═════ Supplied records ═════

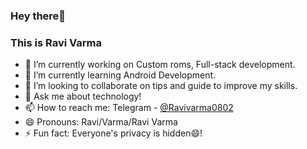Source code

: ### Hey there👋
### This is Ravi Varma


- 🔭 I’m currently working on Custom roms, Full-stack development. 
- 🌱 I’m currently learning Android Development.
- 👯 I’m looking to collaborate on tips and guide to improve my skills.
- 💬 Ask me about technology!
- 📫 How to reach me: Telegram - [@Ravivarma0802](https://t.me/Ravivarma0802)
- 😄 Pronouns: Ravi/Varma/Ravi Varma
- ⚡ Fun fact: Everyone's privacy is hidden😄!
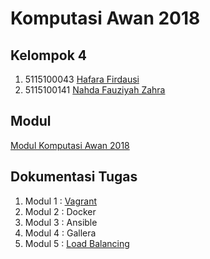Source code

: # Komputasi Awan 2018
## Kelompok 4
1. 5115100043 [Hafara Firdausi](https://github.com/mocatfrio) 
2. 5115100141 [Nahda Fauziyah Zahra](https://github.com/nahdazahra) 

## Modul
[Modul Komputasi Awan 2018](https://github.com/fathoniadi/cloud-2018)

## Dokumentasi Tugas
1. Modul 1 : [Vagrant](https://github.com/nahdazahra/cloud2018/tree/master/Vagrant)
2. Modul 2 : Docker
3. Modul 3 : Ansible
4. Modul 4 : Gallera
5. Modul 5 : [Load Balancing](https://github.com/nahdazahra/cloud2018/tree/master/Nginx)
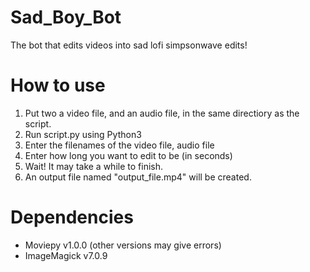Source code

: # Sad_Boy_Bot
The bot that edits videos into sad lofi simpsonwave edits!

# How to use
1) Put two a video file, and an audio file, in the same directiory as the script.
2) Run script.py using Python3
3) Enter the filenames of the video file, audio file
4) Enter how long you want to edit to be (in seconds)
5) Wait! It may take a while to finish.
6) An output file named "output_file.mp4" will be created.

# Dependencies
- Moviepy v1.0.0 (other versions may give errors)
- ImageMagick v7.0.9

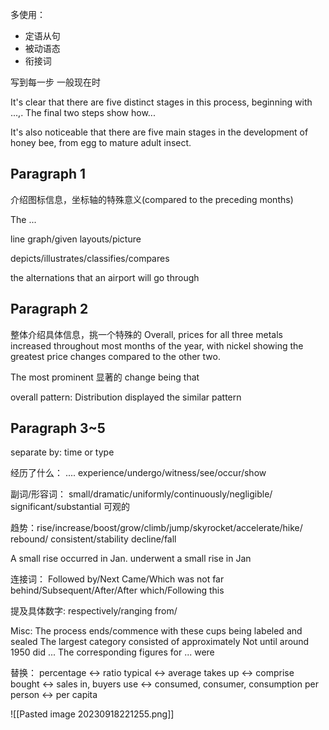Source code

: 多使用：
* 定语从句
* 被动语态
* 衔接词

写到每一步
一般现在时

It's clear that there are five distinct stages in this process, beginning with ...,. The final two steps show how...

It's also noticeable that there are five main stages in the development of honey bee, from egg to mature adult insect.

## Paragraph 1
介绍图标信息，坐标轴的特殊意义(compared to the preceding months)


The ... 

line graph/given layouts/picture

depicts/illustrates/classifies/compares

the alternations that an airport will go through
## Paragraph 2
整体介绍具体信息，挑一个特殊的
Overall, prices for all three metals increased throughout most months of the year, with nickel showing the greatest price changes compared to the other two.

The most prominent 显著的 change being that

overall pattern:
Distribution displayed the similar pattern

## Paragraph 3~5
separate by: time or type




经历了什么：
....
experience/undergo/witness/see/occur/show

副词/形容词：
small/dramatic/uniformly/continuously/negligible/ significant/substantial 可观的

趋势：rise/increase/boost/grow/climb/jump/skyrocket/accelerate/hike/
rebound/
consistent/stability 
decline/fall

A small rise occurred in Jan.
underwent a small rise in Jan



连接词：
Followed by/Next Came/Which was not far behind/Subsequent/After/After which/Following this

提及具体数字:
respectively/ranging from/


Misc:
The process ends/commence with these cups being labeled and sealed
The largest category consisted of
approximately
Not until around 1950 did ...
The corresponding figures for ... were 

替换：
percentage <-> ratio
typical <-> average
takes up <-> comprise
bought <-> sales in, buyers
use <-> consumed, consumer, consumption
per person <-> per capita

![[Pasted image 20230918221255.png]]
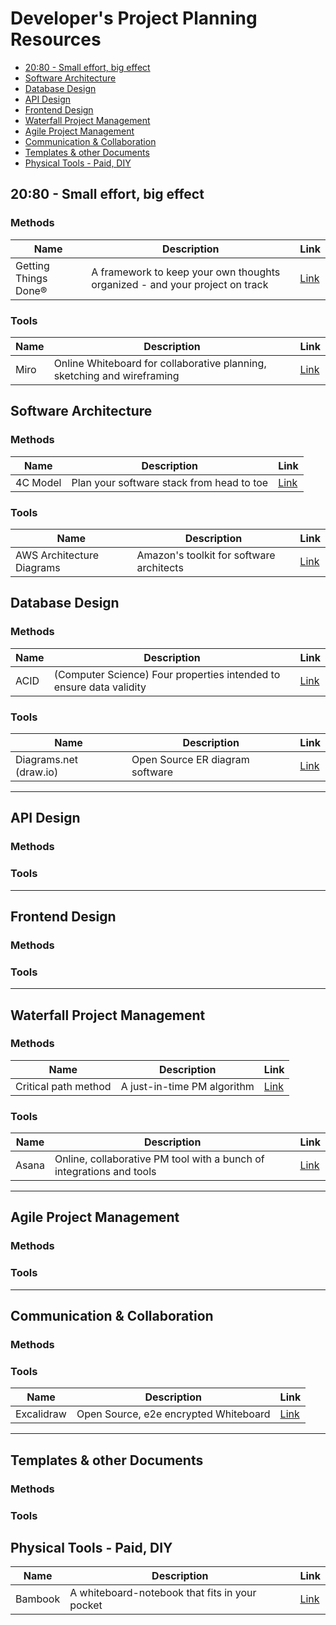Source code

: # Developer's Project Planning Resources

- [20:80 - Small effort, big effect](#2080---small-effort-big-effect)
- [Software Architecture](#software-architecture)
- [Database Design](#database-design)
- [API Design](#api-design)
- [Frontend Design](#frontend-design)
- [Waterfall Project Management](#waterfall-project-management)
- [Agile Project Management](#agile-project-management)
- [Communication & Collaboration](#communication--collaboration)
- [Templates & other Documents](#templates--other-documents)
- [Physical Tools - Paid, DIY](#physical-tools---paid-diy)

## 20:80 - Small effort, big effect

### Methods

| Name                 | Description                                                                 | Link                                   |
| -------------------- | --------------------------------------------------------------------------- | -------------------------------------- |
| Getting Things Done® | A framework to keep your own thoughts organized - and your project on track | [Link](https://gettingthingsdone.com/) |

### Tools

| Name | Description                                                             | Link                      |
| ---- | ----------------------------------------------------------------------- | ------------------------- |
| Miro | Online Whiteboard for collaborative planning, sketching and wireframing | [Link](https://miro.com/) |


## Software Architecture

### Methods

| Name     | Description                               | Link                         |
| -------- | ----------------------------------------- | ---------------------------- |
| 4C Model | Plan your software stack from head to toe | [Link](https://c4model.com/) |

### Tools

| Name                      | Description                              | Link                                                                         |
| ------------------------- | ---------------------------------------- | ---------------------------------------------------------------------------- |
| AWS Architecture Diagrams | Amazon's toolkit for software architects | [Link](https://aws.amazon.com/architecture/reference-architecture-diagrams/) |

## Database Design

### Methods

| Name | Description                                                         | Link                                       |
| ---- | ------------------------------------------------------------------- | ------------------------------------------ |
| ACID | (Computer Science) Four properties intended to ensure data validity | [Link](https://en.wikipedia.org/wiki/ACID) |

### Tools

| Name                   | Description                     | Link                              |
| ---------------------- | ------------------------------- | --------------------------------- |
| Diagrams.net (draw.io) | Open Source ER diagram software | [Link](https://app.diagrams.net/) |

---

## API Design

### Methods

### Tools

---

## Frontend Design

### Methods

### Tools

---

## Waterfall Project Management

### Methods

| Name                 | Description                 | Link                                                       |
| -------------------- | --------------------------- | ---------------------------------------------------------- |
| Critical path method | A just-in-time PM algorithm | [Link](https://en.wikipedia.org/wiki/Critical_path_method) |

### Tools


| Name  | Description                                                          | Link                       |
| ----- | -------------------------------------------------------------------- | -------------------------- |
| Asana | Online, collaborative PM tool with a bunch of integrations and tools | [Link](https://asana.com/) |


---

## Agile Project Management

### Methods

### Tools

---

## Communication & Collaboration

### Methods

### Tools


| Name       | Description                           | Link                            |
| ---------- | ------------------------------------- | ------------------------------- |
| Excalidraw | Open Source, e2e encrypted Whiteboard | [Link](https://excalidraw.com/) |

---

## Templates & other Documents

### Methods

### Tools

## Physical Tools - Paid, DIY

| Name    | Description                                    | Link                                         |
| ------- | ---------------------------------------------- | -------------------------------------------- |
| Bambook | A whiteboard-notebook that fits in your pocket | [Link](https://www.bambook.org/en/notebooks) |
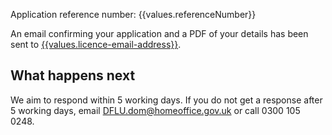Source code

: Application reference number: {{values.referenceNumber}} 

An email confirming your application and a PDF of your details has been sent to <a href="mailto:{{values.licence-email-address}}" class="govuk-link">{{values.licence-email-address}}</a>.

## What happens next

We aim to respond within 5 working days. If you do not get a response after 5 working days, email <a href="mailto:DFLU.dom@homeoffice.gov.uk" class="govuk-link">DFLU.dom@homeoffice.gov.uk</a> or call 0300 105 0248.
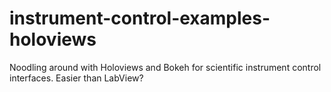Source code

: # instrument-control-examples-holoviews
Noodling around with Holoviews and Bokeh for scientific instrument control interfaces. Easier than LabView?

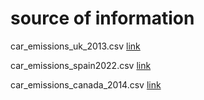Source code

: # source of information

car_emissions_uk_2013.csv [link](https://www.kaggle.com/datasets/mrmorj/car-fuel-emissions)

car_emissions_spain2022.csv [link](https://www.kaggle.com/datasets/mauriciy/car-emissions-spain-2022)

car_emissions_canada_2014.csv [link](https://open.canada.ca/data/en/dataset/98f1a129-f628-4ce4-b24d-6f16bf24dd64/resource/29bcf157-9297-4d6a-9695-dfd816bc32ca)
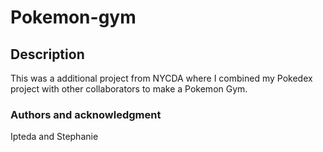 # Pokemon-gym

## Description
This was a additional project from NYCDA where I combined my Pokedex project with other collaborators to make a Pokemon Gym. 

### Authors and acknowledgment
Ipteda and Stephanie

═════

▶ _Your assignment_:
Word for word, copy every line of the data, excluding any pictures.

▶ _Solution for this problem_:
Source code

: ### Hey there👋
### This is Ravi Varma


- 🔭 I’m currently working on Custom roms, Full-stack development. 
- 🌱 I’m currently learning Android Development.
- 👯 I’m looking to collaborate on tips and guide to improve my skills.
- 💬 Ask me about technology!
- 📫 How to reach me: Telegram - [@Ravivarma0802](https://t.me/Ravivarma0802)
- 😄 Pronouns: Ravi/Varma/Ravi Varma
- ⚡ Fun fact: Everyone's privacy is hidden😄!
Source code

: # Komputasi Awan 2018
## Kelompok 4
1. 5115100043 [Hafara Firdausi](https://github.com/mocatfrio) 
2. 5115100141 [Nahda Fauziyah Zahra](https://github.com/nahdazahra) 

## Modul
[Modul Komputasi Awan 2018](https://github.com/fathoniadi/cloud-2018)

## Dokumentasi Tugas
1. Modul 1 : [Vagrant](https://github.com/nahdazahra/cloud2018/tree/master/Vagrant)
2. Modul 2 : Docker
3. Modul 3 : Ansible
4. Modul 4 : Gallera
5. Modul 5 : [Load Balancing](https://github.com/nahdazahra/cloud2018/tree/master/Nginx)
Source code

: # Sad_Boy_Bot
The bot that edits videos into sad lofi simpsonwave edits!

# How to use
1) Put two a video file, and an audio file, in the same directiory as the script.
2) Run script.py using Python3
3) Enter the filenames of the video file, audio file
4) Enter how long you want to edit to be (in seconds)
5) Wait! It may take a while to finish.
6) An output file named "output_file.mp4" will be created.

# Dependencies
- Moviepy v1.0.0 (other versions may give errors)
- ImageMagick v7.0.9

Source code

: 多使用：
* 定语从句
* 被动语态
* 衔接词

写到每一步
一般现在时

It's clear that there are five distinct stages in this process, beginning with ...,. The final two steps show how...

It's also noticeable that there are five main stages in the development of honey bee, from egg to mature adult insect.

## Paragraph 1
介绍图标信息，坐标轴的特殊意义(compared to the preceding months)


The ... 

line graph/given layouts/picture

depicts/illustrates/classifies/compares

the alternations that an airport will go through
## Paragraph 2
整体介绍具体信息，挑一个特殊的
Overall, prices for all three metals increased throughout most months of the year, with nickel showing the greatest price changes compared to the other two.

The most prominent 显著的 change being that

overall pattern:
Distribution displayed the similar pattern

## Paragraph 3~5
separate by: time or type




经历了什么：
....
experience/undergo/witness/see/occur/show

副词/形容词：
small/dramatic/uniformly/continuously/negligible/ significant/substantial 可观的

趋势：rise/increase/boost/grow/climb/jump/skyrocket/accelerate/hike/
rebound/
consistent/stability 
decline/fall

A small rise occurred in Jan.
underwent a small rise in Jan



连接词：
Followed by/Next Came/Which was not far behind/Subsequent/After/After which/Following this

提及具体数字:
respectively/ranging from/


Misc:
The process ends/commence with these cups being labeled and sealed
The largest category consisted of
approximately
Not until around 1950 did ...
The corresponding figures for ... were 

替换：
percentage <-> ratio
typical <-> average
takes up <-> comprise
bought <-> sales in, buyers
use <-> consumed, consumer, consumption
per person <-> per capita

![[Pasted image 20230918221255.png]]
Source code

: # Developer's Project Planning Resources

- [20:80 - Small effort, big effect](#2080---small-effort-big-effect)
- [Software Architecture](#software-architecture)
- [Database Design](#database-design)
- [API Design](#api-design)
- [Frontend Design](#frontend-design)
- [Waterfall Project Management](#waterfall-project-management)
- [Agile Project Management](#agile-project-management)
- [Communication & Collaboration](#communication--collaboration)
- [Templates & other Documents](#templates--other-documents)
- [Physical Tools - Paid, DIY](#physical-tools---paid-diy)

## 20:80 - Small effort, big effect

### Methods

| Name                 | Description                                                                 | Link                                   |
| -------------------- | --------------------------------------------------------------------------- | -------------------------------------- |
| Getting Things Done® | A framework to keep your own thoughts organized - and your project on track | [Link](https://gettingthingsdone.com/) |

### Tools

| Name | Description                                                             | Link                      |
| ---- | ----------------------------------------------------------------------- | ------------------------- |
| Miro | Online Whiteboard for collaborative planning, sketching and wireframing | [Link](https://miro.com/) |


## Software Architecture

### Methods

| Name     | Description                               | Link                         |
| -------- | ----------------------------------------- | ---------------------------- |
| 4C Model | Plan your software stack from head to toe | [Link](https://c4model.com/) |

### Tools

| Name                      | Description                              | Link                                                                         |
| ------------------------- | ---------------------------------------- | ---------------------------------------------------------------------------- |
| AWS Architecture Diagrams | Amazon's toolkit for software architects | [Link](https://aws.amazon.com/architecture/reference-architecture-diagrams/) |

## Database Design

### Methods

| Name | Description                                                         | Link                                       |
| ---- | ------------------------------------------------------------------- | ------------------------------------------ |
| ACID | (Computer Science) Four properties intended to ensure data validity | [Link](https://en.wikipedia.org/wiki/ACID) |

### Tools

| Name                   | Description                     | Link                              |
| ---------------------- | ------------------------------- | --------------------------------- |
| Diagrams.net (draw.io) | Open Source ER diagram software | [Link](https://app.diagrams.net/) |

---

## API Design

### Methods

### Tools

---

## Frontend Design

### Methods

### Tools

---

## Waterfall Project Management

### Methods

| Name                 | Description                 | Link                                                       |
| -------------------- | --------------------------- | ---------------------------------------------------------- |
| Critical path method | A just-in-time PM algorithm | [Link](https://en.wikipedia.org/wiki/Critical_path_method) |

### Tools


| Name  | Description                                                          | Link                       |
| ----- | -------------------------------------------------------------------- | -------------------------- |
| Asana | Online, collaborative PM tool with a bunch of integrations and tools | [Link](https://asana.com/) |


---

## Agile Project Management

### Methods

### Tools

---

## Communication & Collaboration

### Methods

### Tools


| Name       | Description                           | Link                            |
| ---------- | ------------------------------------- | ------------------------------- |
| Excalidraw | Open Source, e2e encrypted Whiteboard | [Link](https://excalidraw.com/) |

---

## Templates & other Documents

### Methods

### Tools

## Physical Tools - Paid, DIY

| Name    | Description                                    | Link                                         |
| ------- | ---------------------------------------------- | -------------------------------------------- |
| Bambook | A whiteboard-notebook that fits in your pocket | [Link](https://www.bambook.org/en/notebooks) |
Source code

: Application reference number: {{values.referenceNumber}} 

An email confirming your application and a PDF of your details has been sent to <a href="mailto:{{values.licence-email-address}}" class="govuk-link">{{values.licence-email-address}}</a>.

## What happens next

We aim to respond within 5 working days. If you do not get a response after 5 working days, email <a href="mailto:DFLU.dom@homeoffice.gov.uk" class="govuk-link">DFLU.dom@homeoffice.gov.uk</a> or call 0300 105 0248.
Source code

: # instrument-control-examples-holoviews
Noodling around with Holoviews and Bokeh for scientific instrument control interfaces. Easier than LabView?

Source code

: # source of information

car_emissions_uk_2013.csv [link](https://www.kaggle.com/datasets/mrmorj/car-fuel-emissions)

car_emissions_spain2022.csv [link](https://www.kaggle.com/datasets/mauriciy/car-emissions-spain-2022)

car_emissions_canada_2014.csv [link](https://open.canada.ca/data/en/dataset/98f1a129-f628-4ce4-b24d-6f16bf24dd64/resource/29bcf157-9297-4d6a-9695-dfd816bc32ca)
 # Pokemon-gym

## Description
This was a additional project from NYCDA where I combined my Pokedex project with other collaborators to make a Pokemon Gym. 

### Authors and acknowledgment
Ipteda and Stephanie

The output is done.